I guess you've used some base units, and since you're copy of Civ is German, you folders are spelled in German too... :(
 
Amenhotep7 said:
WOOT![dance]:banana:

I hope this gets translated into english ASAP!:D

@Amenhotep7...

I think you have a mistake in your sig...

It should go like

Ω ΞΕΙΝ not Ω ΞΕΙΣ...

ΞΕΙΝ is the κλιτική of ΞΕΝΟΣ (which means foreigner but also guest, same word much like it does on modern Greek)...

@Arne, fantastic scenario. I, lacking knowledge of german, await much like the rest of the people here for an english version.

Thanks.
 
@Kjaran

Thank you. :D
 
LBPB said:
I guess you've used some base units, and since you're copy of Civ is German, you folders are spelled in German too... :(
Yes, you are right. The folder names are in German. For Example "Schwertkämpfer" instad of "Swordman". But there is a tool that makes a copy of all unitfolders and rename these copys into German foldernames. (Look link in first post). That way one can play any German Scenario and still any English scenarios, without rewriting all unit ini files. But I'm not sure if/how this tool will work with french versions.
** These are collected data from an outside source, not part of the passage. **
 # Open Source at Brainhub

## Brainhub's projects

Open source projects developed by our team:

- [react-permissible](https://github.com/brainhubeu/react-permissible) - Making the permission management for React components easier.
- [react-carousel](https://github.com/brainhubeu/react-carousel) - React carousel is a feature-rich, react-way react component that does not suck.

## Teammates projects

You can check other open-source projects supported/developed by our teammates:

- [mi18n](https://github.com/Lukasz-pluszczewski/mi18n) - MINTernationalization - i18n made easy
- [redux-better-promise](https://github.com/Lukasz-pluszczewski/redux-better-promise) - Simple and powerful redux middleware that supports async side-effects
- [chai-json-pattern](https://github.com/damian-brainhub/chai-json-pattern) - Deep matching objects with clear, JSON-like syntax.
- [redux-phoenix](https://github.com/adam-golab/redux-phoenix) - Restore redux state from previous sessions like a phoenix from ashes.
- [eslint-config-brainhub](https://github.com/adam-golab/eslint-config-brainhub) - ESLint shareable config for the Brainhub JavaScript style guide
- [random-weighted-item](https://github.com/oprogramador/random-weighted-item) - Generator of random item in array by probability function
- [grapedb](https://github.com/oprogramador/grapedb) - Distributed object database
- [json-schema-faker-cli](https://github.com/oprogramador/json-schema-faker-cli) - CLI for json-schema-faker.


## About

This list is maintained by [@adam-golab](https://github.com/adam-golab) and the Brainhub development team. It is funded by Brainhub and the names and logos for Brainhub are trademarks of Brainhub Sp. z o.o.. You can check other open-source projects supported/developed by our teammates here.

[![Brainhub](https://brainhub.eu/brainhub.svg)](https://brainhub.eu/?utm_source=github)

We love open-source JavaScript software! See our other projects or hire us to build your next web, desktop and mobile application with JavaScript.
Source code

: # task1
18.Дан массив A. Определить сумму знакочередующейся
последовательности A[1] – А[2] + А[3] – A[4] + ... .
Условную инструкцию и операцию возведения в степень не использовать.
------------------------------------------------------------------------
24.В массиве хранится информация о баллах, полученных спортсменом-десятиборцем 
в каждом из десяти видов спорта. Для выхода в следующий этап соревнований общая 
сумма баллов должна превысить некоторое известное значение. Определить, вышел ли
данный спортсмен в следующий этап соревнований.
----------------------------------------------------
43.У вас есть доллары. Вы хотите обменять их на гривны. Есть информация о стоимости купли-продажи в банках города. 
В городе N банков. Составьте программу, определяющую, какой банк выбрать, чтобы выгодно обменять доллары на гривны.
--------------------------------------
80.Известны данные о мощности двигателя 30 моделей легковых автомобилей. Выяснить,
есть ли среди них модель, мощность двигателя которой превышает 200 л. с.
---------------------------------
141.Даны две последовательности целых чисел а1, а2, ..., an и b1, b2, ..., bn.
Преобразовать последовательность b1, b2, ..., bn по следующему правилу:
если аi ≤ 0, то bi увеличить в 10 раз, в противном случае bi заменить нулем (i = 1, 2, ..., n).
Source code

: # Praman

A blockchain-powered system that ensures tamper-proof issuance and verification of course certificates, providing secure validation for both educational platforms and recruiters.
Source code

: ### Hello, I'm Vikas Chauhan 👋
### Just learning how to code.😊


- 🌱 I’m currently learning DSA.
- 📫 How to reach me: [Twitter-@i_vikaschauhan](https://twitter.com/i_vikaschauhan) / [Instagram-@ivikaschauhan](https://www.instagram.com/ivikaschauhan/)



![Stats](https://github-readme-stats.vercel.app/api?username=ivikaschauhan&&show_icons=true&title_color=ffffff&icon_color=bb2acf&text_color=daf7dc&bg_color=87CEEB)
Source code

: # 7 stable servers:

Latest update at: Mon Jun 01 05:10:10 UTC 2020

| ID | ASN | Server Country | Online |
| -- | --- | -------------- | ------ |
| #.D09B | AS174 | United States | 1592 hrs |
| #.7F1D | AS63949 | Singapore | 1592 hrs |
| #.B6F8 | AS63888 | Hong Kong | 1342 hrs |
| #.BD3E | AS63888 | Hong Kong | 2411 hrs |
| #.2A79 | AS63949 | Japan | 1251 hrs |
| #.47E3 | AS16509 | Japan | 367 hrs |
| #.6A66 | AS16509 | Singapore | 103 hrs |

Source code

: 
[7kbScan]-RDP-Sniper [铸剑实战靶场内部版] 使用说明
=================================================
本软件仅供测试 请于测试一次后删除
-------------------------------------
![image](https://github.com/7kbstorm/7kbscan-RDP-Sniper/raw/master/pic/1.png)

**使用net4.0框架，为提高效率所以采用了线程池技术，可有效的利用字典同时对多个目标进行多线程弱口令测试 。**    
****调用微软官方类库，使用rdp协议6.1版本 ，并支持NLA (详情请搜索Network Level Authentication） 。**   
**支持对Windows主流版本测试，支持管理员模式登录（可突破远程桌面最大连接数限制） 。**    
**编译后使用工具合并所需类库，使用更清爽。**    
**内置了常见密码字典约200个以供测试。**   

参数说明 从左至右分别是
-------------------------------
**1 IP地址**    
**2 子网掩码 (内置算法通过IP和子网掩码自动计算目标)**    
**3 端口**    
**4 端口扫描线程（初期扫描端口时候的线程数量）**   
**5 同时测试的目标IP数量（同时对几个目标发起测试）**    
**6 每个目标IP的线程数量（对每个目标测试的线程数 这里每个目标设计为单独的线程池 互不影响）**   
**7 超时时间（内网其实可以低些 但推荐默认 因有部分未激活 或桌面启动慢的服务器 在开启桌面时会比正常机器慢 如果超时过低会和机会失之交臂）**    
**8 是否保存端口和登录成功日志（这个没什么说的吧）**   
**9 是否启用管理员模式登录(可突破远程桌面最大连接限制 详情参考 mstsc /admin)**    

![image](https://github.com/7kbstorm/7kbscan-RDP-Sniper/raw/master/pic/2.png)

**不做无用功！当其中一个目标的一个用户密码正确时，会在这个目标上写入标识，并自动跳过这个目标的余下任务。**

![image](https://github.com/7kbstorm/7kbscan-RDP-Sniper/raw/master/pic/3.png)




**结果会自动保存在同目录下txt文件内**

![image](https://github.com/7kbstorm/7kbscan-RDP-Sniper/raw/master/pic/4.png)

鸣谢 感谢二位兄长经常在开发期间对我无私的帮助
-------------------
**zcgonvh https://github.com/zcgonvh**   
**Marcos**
There is a second mistake, I can't fix it easyly myself: The firaxian "swordman fortify[ ].wav" mistake is still there in some versions. So may be, your system will get the "swordman fortify[ ].wav" error.
 
Well, I will start a little try. Anybody like to translate it right?

^ Thermen (griechisch: "warme Bäder") Bereits vor ewigen Zeiten benutzen Menschen zum Baden Wannen, in denen sie sich mit kaltem und warmen Wasser übergießen konnten. Öffentliche Bäder gibt es bereits seit dem 5. Jahrhundert in Griechenland. Diese bestanden jedoch nur aus Baderäumen mit kleinen runden Becken und einigen Nebenräumen.
^
^Anders als die Römer, welche dem Bad eine immer größere Bedeutung zukommen lassen, entwickelten die Griechen keine ausgeprägte Badekultur. Für Römer hingegen sind die Bäder ein zentraler Ort öffentlichen Lebens. Spätestens mit der Entwicklung eines Heizungssystems, mit dessen Hilfe erwärmte Luft durch Fußböden und Wände geleitet werden kann, gewinnen Bäder diese Bedeutung.